Everything just keeps getting more stressful. I thought my period began on Monday afternoon, but then I just stopped bleeding. I'm getting massive cramps, but my period has never been this light, as in invisible, before. I don't know if it's stress or the fact that I have no blood, but I'm just paranoid. I went to the student health clinic today and he really had no answer, so I'm just going to go get a pregnancy test just to rule it out. It seems pretty damn unlikely, since I had a normal period earlier this month, and there's really no chance of pregnancy from sleeping with Cyrus.

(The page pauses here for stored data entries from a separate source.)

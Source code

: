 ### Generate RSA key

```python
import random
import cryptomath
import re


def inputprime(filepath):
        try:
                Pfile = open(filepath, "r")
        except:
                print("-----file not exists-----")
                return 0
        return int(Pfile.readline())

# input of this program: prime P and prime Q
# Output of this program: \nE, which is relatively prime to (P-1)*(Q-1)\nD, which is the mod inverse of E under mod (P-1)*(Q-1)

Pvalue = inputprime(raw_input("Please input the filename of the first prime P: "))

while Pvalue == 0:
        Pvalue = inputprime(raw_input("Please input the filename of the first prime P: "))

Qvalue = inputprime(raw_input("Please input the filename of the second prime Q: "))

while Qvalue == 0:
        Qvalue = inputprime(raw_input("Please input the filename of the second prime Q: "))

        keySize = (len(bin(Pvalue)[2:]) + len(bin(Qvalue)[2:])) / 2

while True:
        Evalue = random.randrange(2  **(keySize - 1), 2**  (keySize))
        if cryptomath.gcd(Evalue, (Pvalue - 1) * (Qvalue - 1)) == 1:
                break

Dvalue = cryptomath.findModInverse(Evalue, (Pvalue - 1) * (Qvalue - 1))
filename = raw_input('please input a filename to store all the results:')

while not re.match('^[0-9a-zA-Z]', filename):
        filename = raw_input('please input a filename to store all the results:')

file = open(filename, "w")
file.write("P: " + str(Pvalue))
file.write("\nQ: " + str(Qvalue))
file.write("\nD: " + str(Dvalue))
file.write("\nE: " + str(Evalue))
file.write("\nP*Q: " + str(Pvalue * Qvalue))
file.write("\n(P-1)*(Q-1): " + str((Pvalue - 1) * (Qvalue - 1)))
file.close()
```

There are a few other things I want to write about, a couple decisions I made, but I can't do it in a public or even friends post. I need to be completely honest with myself, and despite acting like I don't really care what people think, I really can't be absolutely open with anyone except myself right now. So. Yeah.

Tuesday was pouring rain, and I went shopping. No umbrella. Completely soaked. It felt nice at first, walking in the rain, remembering I'm still alive. Then I was just cold and squishy. But I have my pretty new shoes now.

Cyrus text messaged me. I couldn't help but feel both giddy and upset. He wanted to hang out tonight, but period. I said maybe next week.

I went to class today, explained my deal to my professor. There was apparently no painting class today, but we have to have 6 landscapes done by Monday. Boo.

I canceled a movie date with this guy Lou. I don't know. I just don't feel myself still. I really need to clean my room too. I wonder why the dorm fairies haven't done it yet. I'm going to catch a bus to NY, hopefully see Orion, then go home so I can drive down to Philly with Nicole, meet up with Ming, and go to Scot's art opening. Yay!

Orion called too. He said that he and Keith want to throw me a party on Sunday the 10th, which is just peachy for me. Such sweethearts.